How `bad' were those euro bond auctions?

Despite complaints about how “weak” demand for Spanish and Italian debt pushed borrowing costs up in this morning’s bond auctions, there are still encouraging signs behind the headlines.

Spain and Italy sold a total of $14 billion in three- and six-month paper today, drawing decent but not spectacular demand from investors who are demanding higher yields than they have since the 2008 credit crunch.

Yields on the notes were up between 28 and 74 basis points, while the ratios of bids to the amount being sold narrowed, compared with a month earlier.

Traders are grousing that the sale reflected how relief over the latest developments in the euro zone is already fading.

It is true that outside of Greece, the future of the rest of the euro zone’s troubled borrowers remains uncertain.
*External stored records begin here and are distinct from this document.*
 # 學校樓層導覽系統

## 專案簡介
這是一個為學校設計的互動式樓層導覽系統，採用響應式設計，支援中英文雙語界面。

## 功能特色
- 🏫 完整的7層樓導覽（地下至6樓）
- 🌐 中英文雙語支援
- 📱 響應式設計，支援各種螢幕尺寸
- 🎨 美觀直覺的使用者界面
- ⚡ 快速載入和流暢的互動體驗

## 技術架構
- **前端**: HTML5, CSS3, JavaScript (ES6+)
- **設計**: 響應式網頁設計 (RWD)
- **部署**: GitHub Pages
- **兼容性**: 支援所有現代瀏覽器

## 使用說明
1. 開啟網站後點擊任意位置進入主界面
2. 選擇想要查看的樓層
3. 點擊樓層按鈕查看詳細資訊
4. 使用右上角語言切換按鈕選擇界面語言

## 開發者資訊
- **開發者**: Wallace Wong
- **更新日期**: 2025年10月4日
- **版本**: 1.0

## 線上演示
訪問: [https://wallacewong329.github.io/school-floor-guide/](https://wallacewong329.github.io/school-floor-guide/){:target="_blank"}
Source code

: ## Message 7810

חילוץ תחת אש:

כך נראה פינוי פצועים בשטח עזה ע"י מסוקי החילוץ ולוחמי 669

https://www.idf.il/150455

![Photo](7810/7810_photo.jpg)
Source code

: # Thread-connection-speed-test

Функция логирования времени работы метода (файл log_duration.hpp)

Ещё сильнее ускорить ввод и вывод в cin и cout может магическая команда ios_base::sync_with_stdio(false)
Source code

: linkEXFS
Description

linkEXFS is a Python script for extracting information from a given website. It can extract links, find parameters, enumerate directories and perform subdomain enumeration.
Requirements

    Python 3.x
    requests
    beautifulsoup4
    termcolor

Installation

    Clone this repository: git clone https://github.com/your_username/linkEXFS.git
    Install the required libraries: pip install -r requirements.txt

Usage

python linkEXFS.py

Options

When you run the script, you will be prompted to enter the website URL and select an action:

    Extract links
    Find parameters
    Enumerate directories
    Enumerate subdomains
With the European Central Bank raising interest rates, it is only natural that bond yields are rising too. We saw this writing on the wall months ago.
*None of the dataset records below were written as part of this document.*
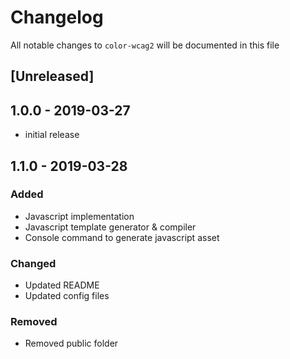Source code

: # Changelog

All notable changes to `color-wcag2` will be documented in this file

## [Unreleased]

## 1.0.0 - 2019-03-27

- initial release

## 1.1.0 - 2019-03-28

### Added
- Javascript implementation
- Javascript template generator & compiler
- Console command to generate javascript asset

### Changed
- Updated README
- Updated config files

### Removed
- Removed public folder
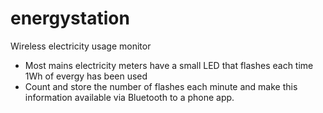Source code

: # energystation
Wireless electricity usage monitor

- Most mains electricity meters have a small LED that flashes each time 1Wh of evergy has been used
- Count and store the number of flashes each minute and make this information available via Bluetooth to a phone app.
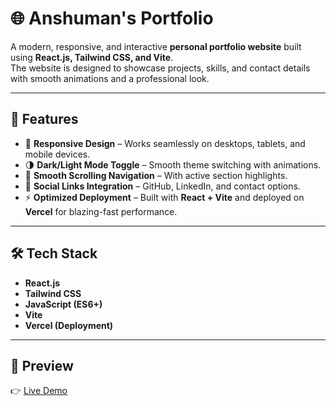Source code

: # 🌐 Anshuman's Portfolio

A modern, responsive, and interactive **personal portfolio website** built using **React.js, Tailwind CSS, and Vite**.  
The website is designed to showcase projects, skills, and contact details with smooth animations and a professional look.

---

## 🚀 Features
- 🎨 **Responsive Design** – Works seamlessly on desktops, tablets, and mobile devices.  
- 🌗 **Dark/Light Mode Toggle** – Smooth theme switching with animations.  
- 🧭 **Smooth Scrolling Navigation** – With active section highlights.  
- 🔗 **Social Links Integration** – GitHub, LinkedIn, and contact options.  
- ⚡ **Optimized Deployment** – Built with **React + Vite** and deployed on **Vercel** for blazing-fast performance.  

---

## 🛠️ Tech Stack
- **React.js**  
- **Tailwind CSS**  
- **JavaScript (ES6+)**  
- **Vite**  
- **Vercel (Deployment)**  

---

## 📸 Preview
👉 [Live Demo](https://anshuman-portfolio-iota.vercel.app/)

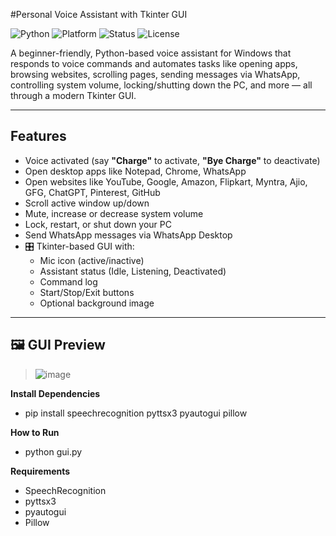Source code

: #Personal Voice Assistant with Tkinter GUI

![Python](https://img.shields.io/badge/Python-3.8%2B-blue)
![Platform](https://img.shields.io/badge/Platform-Windows-lightgrey)
![Status](https://img.shields.io/badge/Project-Complete-brightgreen)
![License](https://img.shields.io/badge/License-MIT-lightblue)

A beginner-friendly, Python-based voice assistant for Windows that responds to voice commands and automates tasks like opening apps, browsing websites, scrolling pages, sending messages via WhatsApp, controlling system volume, locking/shutting down the PC, and more — all through a modern Tkinter GUI.

---

## Features

-  Voice activated (say **"Charge"** to activate, **"Bye Charge"** to deactivate)
-  Open desktop apps like Notepad, Chrome, WhatsApp
-  Open websites like YouTube, Google, Amazon, Flipkart, Myntra, Ajio, GFG, ChatGPT, Pinterest, GitHub
-  Scroll active window up/down
-  Mute, increase or decrease system volume
-  Lock, restart, or shut down your PC
-  Send WhatsApp messages via WhatsApp Desktop
- 🎛 Tkinter-based GUI with:
  - Mic icon (active/inactive)
  - Assistant status (Idle, Listening, Deactivated)
  - Command log
  - Start/Stop/Exit buttons
  - Optional background image

---

## 🖼️ GUI Preview

>![image](https://github.com/user-attachments/assets/ccd92a0d-b47c-4f28-a341-2811c423ec6c)


**Install Dependencies**
- pip install speechrecognition pyttsx3 pyautogui pillow

**How to Run**
- python gui.py

**Requirements**
- SpeechRecognition
- pyttsx3
- pyautogui
- Pillow



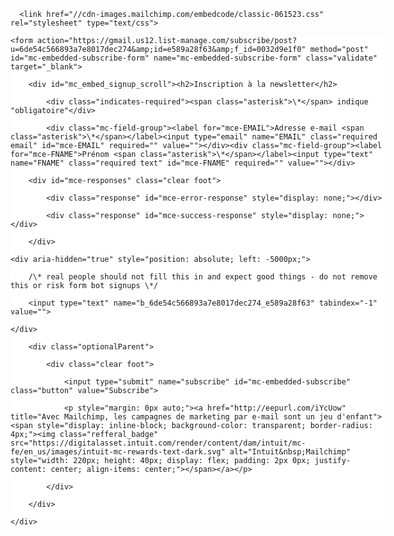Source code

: <div id="mc_embed_shell">

      <link href="//cdn-images.mailchimp.com/embedcode/classic-061523.css" rel="stylesheet" type="text/css">

  <style type="text/css">

        #mc_embed_signup{background:#fff; false;clear:left; font:14px Helvetica,Arial,sans-serif; width: 600px;}

        /\* Add your own Mailchimp form style overrides in your site stylesheet or in this style block.

           We recommend moving this block and the preceding CSS link to the HEAD of your HTML file. \*/

</style>

<div id="mc_embed_signup">

    <form action="https://gmail.us12.list-manage.com/subscribe/post?u=6de54c566893a7e8017dec274&amp;id=e589a28f63&amp;f_id=0032d9e1f0" method="post" id="mc-embedded-subscribe-form" name="mc-embedded-subscribe-form" class="validate" target="_blank">

        <div id="mc_embed_signup_scroll"><h2>Inscription à la newsletter</h2>

            <div class="indicates-required"><span class="asterisk">\*</span> indique "obligatoire"</div>

            <div class="mc-field-group"><label for="mce-EMAIL">Adresse e-mail <span class="asterisk">\*</span></label><input type="email" name="EMAIL" class="required email" id="mce-EMAIL" required="" value=""></div><div class="mc-field-group"><label for="mce-FNAME">Prénom <span class="asterisk">\*</span></label><input type="text" name="FNAME" class="required text" id="mce-FNAME" required="" value=""></div>

        <div id="mce-responses" class="clear foot">

            <div class="response" id="mce-error-response" style="display: none;"></div>

            <div class="response" id="mce-success-response" style="display: none;"></div>

        </div>

    <div aria-hidden="true" style="position: absolute; left: -5000px;">

        /\* real people should not fill this in and expect good things - do not remove this or risk form bot signups \*/

        <input type="text" name="b_6de54c566893a7e8017dec274_e589a28f63" tabindex="-1" value="">

    </div>

        <div class="optionalParent">

            <div class="clear foot">

                <input type="submit" name="subscribe" id="mc-embedded-subscribe" class="button" value="Subscribe">

                <p style="margin: 0px auto;"><a href="http://eepurl.com/iYcUow" title="Avec Mailchimp, les campagnes de marketing par e-mail sont un jeu d'enfant"><span style="display: inline-block; background-color: transparent; border-radius: 4px;"><img class="refferal_badge" src="https://digitalasset.intuit.com/render/content/dam/intuit/mc-fe/en_us/images/intuit-mc-rewards-text-dark.svg" alt="Intuit&nbsp;Mailchimp" style="width: 220px; height: 40px; display: flex; padding: 2px 0px; justify-content: center; align-items: center;"></span></a></p>

            </div>

        </div>

    </div>

</form>

</div>

<script type="text/javascript" src="//s3.amazonaws.com/downloads.mailchimp.com/js/mc-validate.js"></script><script type="text/javascript">(function($) {window.fnames = new Array(); window.ftypes = new Array();fnames[0]='EMAIL';ftypes[0]='email';fnames[1]='FNAME';ftypes[1]='text';fnames[2]='LNAME';ftypes[2]='text';fnames[4]='PHONE';ftypes[4]='phone';fnames[5]='BIRTHDAY';ftypes[5]='birthday';fnames[6]='COMPANY';ftypes[6]='text';/\*

 \* Translated default messages for the $ validation plugin.

 \* Locale: FR

 \*/

$.extend($.validator.messages, {

        required: "Ce champ est requis.",

        remote: "Veuillez remplir ce champ pour continuer.",

        email: "Veuillez entrer une adresse email valide.",

        url: "Veuillez entrer une URL valide.",

        date: "Veuillez entrer une date valide.",

        dateISO: "Veuillez entrer une date valide (ISO).",

        number: "Veuillez entrer un nombre valide.",

        digits: "Veuillez entrer (seulement) une valeur numérique.",

        creditcard: "Veuillez entrer un numéro de carte de crédit valide.",

        equalTo: "Veuillez entrer une nouvelle fois la même valeur.",

        accept: "Veuillez entrer une valeur avec une extension valide.",

        maxlength: $.validator.format("Veuillez ne pas entrer plus de {0} caractères."),

        minlength: $.validator.format("Veuillez entrer au moins {0} caractères."),

        rangelength: $.validator.format("Veuillez entrer entre {0} et {1} caractères."),

        range: $.validator.format("Veuillez entrer une valeur entre {0} et {1}."),

        max: $.validator.format("Veuillez entrer une valeur inférieure ou égale à {0}."),

        min: $.validator.format("Veuillez entrer une valeur supérieure ou égale à {0}.")

});}(jQuery));var $mcj = jQuery.noConflict(true);</script></div>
It is certainly interesting that despite how “bad” today’s auctions supposedly were, the cost of insuring Spanish and Italian debt is actually a bit lower today.

Default insurance on Spanish bonds got 11 basis points less expensive after the auctions and now costs 3.24% of the insured principal.
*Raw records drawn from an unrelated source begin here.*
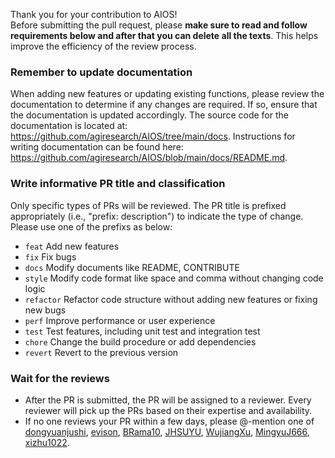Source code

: Thank you for your contribution to AIOS!  
Before submitting the pull request, please **make sure to read and follow requirements below and after that you can delete all the texts**. This helps improve the efficiency of the review process.

### Remember to update documentation
When adding new features or updating existing functions, please review the documentation to determine if any changes are required. If so, ensure that the documentation is updated accordingly. The source code for the documentation is located at: https://github.com/agiresearch/AIOS/tree/main/docs. Instructions for writing documentation can be found here: https://github.com/agiresearch/AIOS/blob/main/docs/README.md.

### Write informative PR title and classification
Only specific types of PRs will be reviewed. The PR title is prefixed appropriately (i.e., "prefix: description") to indicate the type of change. Please use one of the prefixs as below:
- `feat` Add new features
- `fix`  Fix bugs
- `docs` Modify documents like README, CONTRIBUTE
- `style` Modify code format like space and comma without changing code logic
- `refactor` Refactor code structure without adding new features or fixing new bugs
- `perf` Improve performance or user experience
- `test` Test features, including unit test and integration test
- `chore` Change the build procedure or add dependencies
- `revert` Revert to the previous version

### Wait for the reviews
- After the PR is submitted, the PR will be assigned to a reviewer. Every reviewer will pick up the PRs based on their expertise and availability.
- If no one reviews your PR within a few days, please @-mention one of [dongyuanjushi](https://github.com/dongyuanjushi/), [evison](https://github.com/evison), [BRama10](https://github.com/BRama10), [JHSUYU](https://github.com/JHSUYU), [WujiangXu](https://github.com/WujiangXu), [MingyuJ666](https://github.com/MingyuJ666), [xizhu1022](https://github.com/xizhu1022).
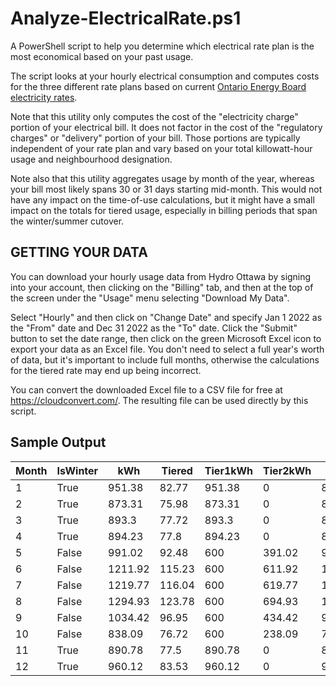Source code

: # Analyze-ElectricalRate.ps1

A PowerShell script to help you determine which electrical rate plan is the
most economical based on your past usage.

The script looks at your hourly electrical consumption and computes
costs for the three different rate plans based on current
[Ontario Energy Board electricity rates](https://www.oeb.ca/consumer-information-and-protection/electricity-rates).

Note that this utility only computes the cost of the "electricity charge"
portion of your electrical bill. It does not factor in the cost of the
"regulatory charges" or "delivery" portion of your bill. Those portions
are typically independent of your rate plan and vary based on your total
killowatt-hour usage and neighbourhood designation.

Note also that this utility aggregates usage by month of the year,
whereas your bill most likely spans 30 or 31 days starting mid-month.
This would not have any impact on the time-of-use calculations, but it
might have a small impact on the totals for tiered usage, especially
in billing periods that span the winter/summer cutover.

## GETTING YOUR DATA

You can download your hourly usage data from Hydro Ottawa by signing
into your account, then clicking on the "Billing" tab, and then at
the top of the screen under the "Usage" menu selecting "Download My Data".

Select "Hourly" and then click on "Change Date" and specify Jan 1 2022
as the "From" date and Dec 31 2022 as the "To" date. Click the "Submit"
button to set the date range, then click on the green Microsoft Excel
icon to export your data as an Excel file. You don't need to select a
full year's worth of data, but it's important to include full months,
otherwise the calculations for the tiered rate may end up being incorrect.

You can convert the downloaded Excel file to a CSV file for free at
https://cloudconvert.com/. The resulting file can be used directly by
this script.

## Sample Output

Month|IsWinter|kWh|Tiered|Tier1kWh|Tier2kWh|TOU|TOUkWhOffPeak|TOUkWhMidPeak|TOUkWhPeak|ULO|ULOkWh|ULOkWhOffPeak|ULOkWhMidPeak|ULOkWhPeak|Best
-|-|-|-|-|-|-|-|-|-|-|-|-|-|-|-
1|True|951.38|82.77|951.38|0|88.28|612.33|167.99|171.06|91.7|244.45|256.38|299.08|151.47|Tiered
2|True|873.31|75.98|873.31|0|80.83|564.91|153.97|154.43|85.22|220.01|227.72|282.95|142.63|Tiered
3|True|893.3|77.72|893.3|0|84.89|536.61|177.14|179.55|89.62|238.5|169.95|326.42|158.43|Tiered
4|True|894.23|77.8|894.23|0|82.83|576.03|160.01|158.19|88.58|239.66|191.42|307.93|155.22|Tiered
5|False|991.02|92.48|600|391.02|90.44|660.07|170.96|159.99|94.93|281.91|239.1|306.78|163.23|TOU
6|False|1211.92|115.23|600|611.92|110|812.85|212.39|186.68|123.28|350.04|243.37|373.73|244.78|TOU
7|False|1219.77|116.04|600|619.77|109.43|843.58|200.02|176.17|118.34|368.74|282.5|346.8|221.73|TOU
8|False|1294.93|123.78|600|694.93|116.82|885.75|214.53|194.65|130.07|423.79|235.67|362.74|272.73|TOU
9|False|1034.42|96.95|600|434.42|93.95|690.72|184.91|158.79|101.73|290.36|233.92|325.96|184.18|TOU
10|False|838.09|76.72|600|238.09|77.92|531.59|157.15|149.35|85.63|215.86|189.62|271.05|161.56|Tiered
11|True|890.78|77.5|890.78|0|84.79|532.94|177.16|180.68|92.78|226.4|172.87|314.57|176.94|Tiered
12|True|960.12|83.53|960.12|0|90.99|580.07|190.36|189.69|99.7|260.09|162.76|344.44|192.83|Tiered
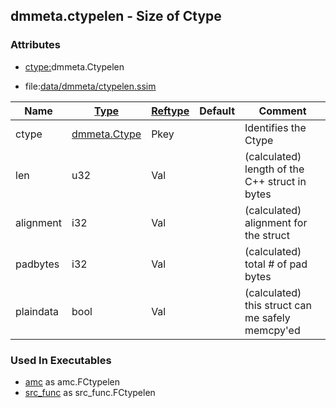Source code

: ## dmmeta.ctypelen - Size of Ctype


### Attributes
<a href="#attributes"></a>
* [ctype:](/txt/ssimdb/dmmeta/ctype.md)dmmeta.Ctypelen

* file:[data/dmmeta/ctypelen.ssim](/data/dmmeta/ctypelen.ssim)

|Name|[Type](/txt/ssimdb/dmmeta/ctype.md)|[Reftype](/txt/ssimdb/dmmeta/reftype.md)|Default|Comment|
|---|---|---|---|---|
|ctype|[dmmeta.Ctype](/txt/ssimdb/dmmeta/ctype.md)|Pkey||Identifies the Ctype|
|len|u32|Val||(calculated) length of the C++ struct in bytes|
|alignment|i32|Val||(calculated) alignment for the struct|
|padbytes|i32|Val||(calculated) total # of pad bytes|
|plaindata|bool|Val||(calculated) this struct can me safely memcpy'ed|

### Used In Executables
<a href="#used-in-executables"></a>
* [amc](/txt/exe/amc/README.md) as amc.FCtypelen
* [src_func](/txt/exe/src_func/README.md) as src_func.FCtypelen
Insurance on Italian bonds eased 17 basis points to 2.66% of principal.

Relief would let battered Italian and Spanish stocks — as embodied by EWI and EWP — recover:

Over in Ireland, the cost of insuring government bonds plunged this morning, but at 8.8% of principal, traders are evidently still suspicious about Dublin’s ability to avoid a Greece-style second bailout and technical default.

In Portugal and Greece itself — where traders have to pay a full 16.6% premium to insure their bonds — the costs are actually rising this morning.

The euro is up a bit, but between the debt crisis in Europe and the slow grind over the U.S. debt ceiling, EUR/USD is a very crowded trade at the moment.